Data extracted from a collection
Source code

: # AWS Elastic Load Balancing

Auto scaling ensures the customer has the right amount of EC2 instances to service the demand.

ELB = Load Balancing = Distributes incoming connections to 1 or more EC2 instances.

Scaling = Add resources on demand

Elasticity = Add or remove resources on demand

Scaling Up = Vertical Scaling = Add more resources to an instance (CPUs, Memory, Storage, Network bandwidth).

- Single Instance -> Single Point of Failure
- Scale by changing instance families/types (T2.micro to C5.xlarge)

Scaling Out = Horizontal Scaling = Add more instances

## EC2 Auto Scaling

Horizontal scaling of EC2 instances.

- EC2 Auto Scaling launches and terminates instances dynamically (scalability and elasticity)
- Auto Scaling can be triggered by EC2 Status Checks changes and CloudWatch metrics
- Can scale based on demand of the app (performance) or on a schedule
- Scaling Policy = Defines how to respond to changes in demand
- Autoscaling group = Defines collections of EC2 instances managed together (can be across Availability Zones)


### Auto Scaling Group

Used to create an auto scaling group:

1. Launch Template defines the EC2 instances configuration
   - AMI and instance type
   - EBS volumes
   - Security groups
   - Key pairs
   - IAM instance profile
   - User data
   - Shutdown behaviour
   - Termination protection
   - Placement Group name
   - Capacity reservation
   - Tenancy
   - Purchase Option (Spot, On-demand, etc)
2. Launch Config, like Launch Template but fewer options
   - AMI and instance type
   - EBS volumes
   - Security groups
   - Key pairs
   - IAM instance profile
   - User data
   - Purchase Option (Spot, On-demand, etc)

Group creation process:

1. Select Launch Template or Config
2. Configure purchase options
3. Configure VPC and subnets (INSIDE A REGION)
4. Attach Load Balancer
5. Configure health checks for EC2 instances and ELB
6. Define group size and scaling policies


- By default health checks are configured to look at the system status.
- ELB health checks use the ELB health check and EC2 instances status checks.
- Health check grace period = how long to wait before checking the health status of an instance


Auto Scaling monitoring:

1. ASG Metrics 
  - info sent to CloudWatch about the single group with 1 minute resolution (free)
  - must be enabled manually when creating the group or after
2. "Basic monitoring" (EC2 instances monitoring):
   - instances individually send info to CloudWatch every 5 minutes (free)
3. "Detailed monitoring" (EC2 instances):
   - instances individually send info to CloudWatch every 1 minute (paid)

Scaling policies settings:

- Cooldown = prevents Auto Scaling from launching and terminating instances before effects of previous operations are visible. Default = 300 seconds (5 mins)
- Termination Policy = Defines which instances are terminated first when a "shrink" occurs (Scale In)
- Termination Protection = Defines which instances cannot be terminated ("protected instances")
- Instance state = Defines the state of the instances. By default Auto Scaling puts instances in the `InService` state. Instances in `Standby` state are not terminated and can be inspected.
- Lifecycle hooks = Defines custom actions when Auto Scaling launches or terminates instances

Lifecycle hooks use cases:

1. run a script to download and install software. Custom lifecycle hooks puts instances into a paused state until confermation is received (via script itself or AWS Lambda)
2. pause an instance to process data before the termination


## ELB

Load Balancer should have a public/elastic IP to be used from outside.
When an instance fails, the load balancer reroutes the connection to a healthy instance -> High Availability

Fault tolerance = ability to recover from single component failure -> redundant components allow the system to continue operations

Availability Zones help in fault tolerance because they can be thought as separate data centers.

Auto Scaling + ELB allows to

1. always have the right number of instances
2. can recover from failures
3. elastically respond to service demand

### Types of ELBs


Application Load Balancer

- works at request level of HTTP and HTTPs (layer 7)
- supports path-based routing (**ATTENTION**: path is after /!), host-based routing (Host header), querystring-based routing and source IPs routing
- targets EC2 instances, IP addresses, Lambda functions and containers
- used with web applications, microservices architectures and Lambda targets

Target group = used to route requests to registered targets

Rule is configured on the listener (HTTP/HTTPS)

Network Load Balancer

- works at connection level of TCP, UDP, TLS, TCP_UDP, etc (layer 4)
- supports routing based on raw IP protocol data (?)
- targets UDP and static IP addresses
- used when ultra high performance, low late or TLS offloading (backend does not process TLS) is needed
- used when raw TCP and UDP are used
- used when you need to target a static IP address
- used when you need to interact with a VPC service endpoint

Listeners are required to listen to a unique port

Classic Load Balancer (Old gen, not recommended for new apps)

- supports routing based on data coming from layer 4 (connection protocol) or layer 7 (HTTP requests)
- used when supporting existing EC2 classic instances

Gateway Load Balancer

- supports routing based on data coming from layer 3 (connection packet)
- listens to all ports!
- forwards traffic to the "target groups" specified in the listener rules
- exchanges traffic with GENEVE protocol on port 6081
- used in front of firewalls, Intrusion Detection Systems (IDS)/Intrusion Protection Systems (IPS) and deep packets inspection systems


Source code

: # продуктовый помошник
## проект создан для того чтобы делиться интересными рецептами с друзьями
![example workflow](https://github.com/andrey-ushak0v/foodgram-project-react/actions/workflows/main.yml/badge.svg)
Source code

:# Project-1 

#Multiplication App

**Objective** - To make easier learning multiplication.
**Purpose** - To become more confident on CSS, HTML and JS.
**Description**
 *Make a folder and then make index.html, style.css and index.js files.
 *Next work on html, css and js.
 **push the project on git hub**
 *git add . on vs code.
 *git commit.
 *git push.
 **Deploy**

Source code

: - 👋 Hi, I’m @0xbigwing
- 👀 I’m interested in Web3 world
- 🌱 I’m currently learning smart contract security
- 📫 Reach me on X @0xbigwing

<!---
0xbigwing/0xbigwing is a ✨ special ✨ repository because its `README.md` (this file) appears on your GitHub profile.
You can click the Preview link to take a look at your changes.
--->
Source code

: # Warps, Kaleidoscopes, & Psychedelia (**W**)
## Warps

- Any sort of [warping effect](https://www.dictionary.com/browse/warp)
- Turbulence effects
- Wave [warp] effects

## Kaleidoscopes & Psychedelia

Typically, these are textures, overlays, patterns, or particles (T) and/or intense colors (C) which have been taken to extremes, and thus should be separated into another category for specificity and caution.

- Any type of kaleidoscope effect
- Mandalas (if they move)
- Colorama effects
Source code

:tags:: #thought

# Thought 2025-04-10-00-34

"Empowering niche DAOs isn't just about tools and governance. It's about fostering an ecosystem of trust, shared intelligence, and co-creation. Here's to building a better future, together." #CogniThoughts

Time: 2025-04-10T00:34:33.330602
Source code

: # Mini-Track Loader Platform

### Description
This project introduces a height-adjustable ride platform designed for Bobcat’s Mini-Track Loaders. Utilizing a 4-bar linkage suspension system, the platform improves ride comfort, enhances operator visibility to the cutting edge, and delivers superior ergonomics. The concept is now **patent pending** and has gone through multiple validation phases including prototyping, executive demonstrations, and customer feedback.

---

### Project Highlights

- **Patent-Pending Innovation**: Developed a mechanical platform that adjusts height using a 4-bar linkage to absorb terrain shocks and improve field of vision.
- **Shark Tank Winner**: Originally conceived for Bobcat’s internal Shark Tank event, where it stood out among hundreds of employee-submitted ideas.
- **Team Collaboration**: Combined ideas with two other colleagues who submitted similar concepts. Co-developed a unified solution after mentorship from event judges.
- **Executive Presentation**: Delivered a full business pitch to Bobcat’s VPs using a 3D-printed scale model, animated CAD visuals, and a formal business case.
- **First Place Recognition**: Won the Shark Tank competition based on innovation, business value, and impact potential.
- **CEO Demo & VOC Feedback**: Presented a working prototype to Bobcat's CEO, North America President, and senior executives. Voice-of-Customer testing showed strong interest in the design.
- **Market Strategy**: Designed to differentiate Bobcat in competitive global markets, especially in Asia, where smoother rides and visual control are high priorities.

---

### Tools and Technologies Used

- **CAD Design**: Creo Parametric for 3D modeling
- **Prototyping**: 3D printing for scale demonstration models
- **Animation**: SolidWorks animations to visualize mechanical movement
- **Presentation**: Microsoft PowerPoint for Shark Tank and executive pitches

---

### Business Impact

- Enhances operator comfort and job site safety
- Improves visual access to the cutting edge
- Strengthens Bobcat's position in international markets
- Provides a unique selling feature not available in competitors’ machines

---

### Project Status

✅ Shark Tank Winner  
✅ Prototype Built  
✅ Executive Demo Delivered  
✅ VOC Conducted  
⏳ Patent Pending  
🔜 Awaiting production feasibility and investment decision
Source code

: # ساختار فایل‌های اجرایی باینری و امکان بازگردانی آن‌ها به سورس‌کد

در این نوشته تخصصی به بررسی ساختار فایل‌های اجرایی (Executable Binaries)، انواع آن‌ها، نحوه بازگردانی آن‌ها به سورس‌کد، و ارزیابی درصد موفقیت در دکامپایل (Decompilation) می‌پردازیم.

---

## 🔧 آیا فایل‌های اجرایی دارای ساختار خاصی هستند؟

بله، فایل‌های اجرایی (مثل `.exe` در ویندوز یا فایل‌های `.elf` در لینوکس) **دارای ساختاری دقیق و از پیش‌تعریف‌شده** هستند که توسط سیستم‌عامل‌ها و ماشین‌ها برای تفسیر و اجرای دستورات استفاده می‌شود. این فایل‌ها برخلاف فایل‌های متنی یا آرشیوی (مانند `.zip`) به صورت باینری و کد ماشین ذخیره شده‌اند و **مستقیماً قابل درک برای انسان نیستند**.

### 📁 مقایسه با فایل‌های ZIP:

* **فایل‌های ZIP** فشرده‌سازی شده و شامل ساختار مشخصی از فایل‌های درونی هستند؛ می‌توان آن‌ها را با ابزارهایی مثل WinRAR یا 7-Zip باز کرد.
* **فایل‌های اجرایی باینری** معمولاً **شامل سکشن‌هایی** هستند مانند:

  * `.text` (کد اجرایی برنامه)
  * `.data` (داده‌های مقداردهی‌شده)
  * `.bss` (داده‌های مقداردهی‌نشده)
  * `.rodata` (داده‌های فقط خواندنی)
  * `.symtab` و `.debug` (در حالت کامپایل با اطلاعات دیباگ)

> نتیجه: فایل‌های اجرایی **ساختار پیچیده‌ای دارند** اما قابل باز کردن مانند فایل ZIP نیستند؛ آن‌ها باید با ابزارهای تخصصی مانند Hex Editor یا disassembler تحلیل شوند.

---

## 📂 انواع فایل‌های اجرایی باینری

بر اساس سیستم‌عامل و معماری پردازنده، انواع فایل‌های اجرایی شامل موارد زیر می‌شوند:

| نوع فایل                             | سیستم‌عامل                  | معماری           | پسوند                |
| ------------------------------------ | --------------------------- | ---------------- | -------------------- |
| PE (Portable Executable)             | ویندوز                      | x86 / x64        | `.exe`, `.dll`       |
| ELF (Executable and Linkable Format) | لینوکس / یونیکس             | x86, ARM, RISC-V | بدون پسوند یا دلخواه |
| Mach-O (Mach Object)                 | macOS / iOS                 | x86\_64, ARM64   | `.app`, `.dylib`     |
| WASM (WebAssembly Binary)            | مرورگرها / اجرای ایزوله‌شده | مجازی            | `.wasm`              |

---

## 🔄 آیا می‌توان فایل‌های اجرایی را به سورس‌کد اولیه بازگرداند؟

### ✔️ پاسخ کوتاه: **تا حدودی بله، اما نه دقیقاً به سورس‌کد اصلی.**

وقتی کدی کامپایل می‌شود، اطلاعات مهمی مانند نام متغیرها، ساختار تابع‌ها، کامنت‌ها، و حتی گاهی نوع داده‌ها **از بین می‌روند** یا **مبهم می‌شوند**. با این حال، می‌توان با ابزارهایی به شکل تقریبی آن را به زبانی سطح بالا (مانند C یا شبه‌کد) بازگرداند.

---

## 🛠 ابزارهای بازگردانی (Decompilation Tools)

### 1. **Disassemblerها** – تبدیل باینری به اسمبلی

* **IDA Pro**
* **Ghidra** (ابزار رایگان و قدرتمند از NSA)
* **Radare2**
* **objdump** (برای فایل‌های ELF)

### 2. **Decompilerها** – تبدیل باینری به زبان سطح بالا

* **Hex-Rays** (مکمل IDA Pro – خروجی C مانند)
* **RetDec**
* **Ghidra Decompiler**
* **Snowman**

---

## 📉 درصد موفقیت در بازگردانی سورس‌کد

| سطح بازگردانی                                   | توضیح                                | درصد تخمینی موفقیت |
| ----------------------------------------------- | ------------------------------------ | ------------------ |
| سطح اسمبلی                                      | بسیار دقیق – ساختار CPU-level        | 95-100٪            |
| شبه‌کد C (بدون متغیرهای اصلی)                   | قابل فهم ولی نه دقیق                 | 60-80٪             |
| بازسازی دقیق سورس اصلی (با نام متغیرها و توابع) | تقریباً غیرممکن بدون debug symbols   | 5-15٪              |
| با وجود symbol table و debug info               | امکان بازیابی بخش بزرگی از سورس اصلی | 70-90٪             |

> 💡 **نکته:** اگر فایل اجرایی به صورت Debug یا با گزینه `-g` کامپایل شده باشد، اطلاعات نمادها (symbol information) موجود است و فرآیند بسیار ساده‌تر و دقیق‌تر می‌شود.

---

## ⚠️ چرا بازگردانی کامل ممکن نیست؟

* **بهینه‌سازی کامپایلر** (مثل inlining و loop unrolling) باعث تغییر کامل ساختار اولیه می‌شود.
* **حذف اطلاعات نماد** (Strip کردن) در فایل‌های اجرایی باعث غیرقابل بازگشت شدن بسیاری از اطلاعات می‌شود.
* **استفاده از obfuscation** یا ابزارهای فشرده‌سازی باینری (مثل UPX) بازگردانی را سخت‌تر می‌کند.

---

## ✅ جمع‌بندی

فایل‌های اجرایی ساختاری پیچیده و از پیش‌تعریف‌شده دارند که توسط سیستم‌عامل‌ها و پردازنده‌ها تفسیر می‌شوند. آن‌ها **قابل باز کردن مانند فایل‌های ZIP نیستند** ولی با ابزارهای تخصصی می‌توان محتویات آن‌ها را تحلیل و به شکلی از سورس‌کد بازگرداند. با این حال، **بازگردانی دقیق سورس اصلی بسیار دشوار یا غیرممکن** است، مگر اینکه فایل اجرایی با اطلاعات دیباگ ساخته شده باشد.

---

» **About this exercise**:
Whenever a line in the records contains the word "اسمبلی", copy that line.

» **Reply**:
### 1. **Disassemblerها** – تبدیل باینری به اسمبلی
| سطح اسمبلی                                      | بسیار دقیق – ساختار CPU-level        | 95-100٪            |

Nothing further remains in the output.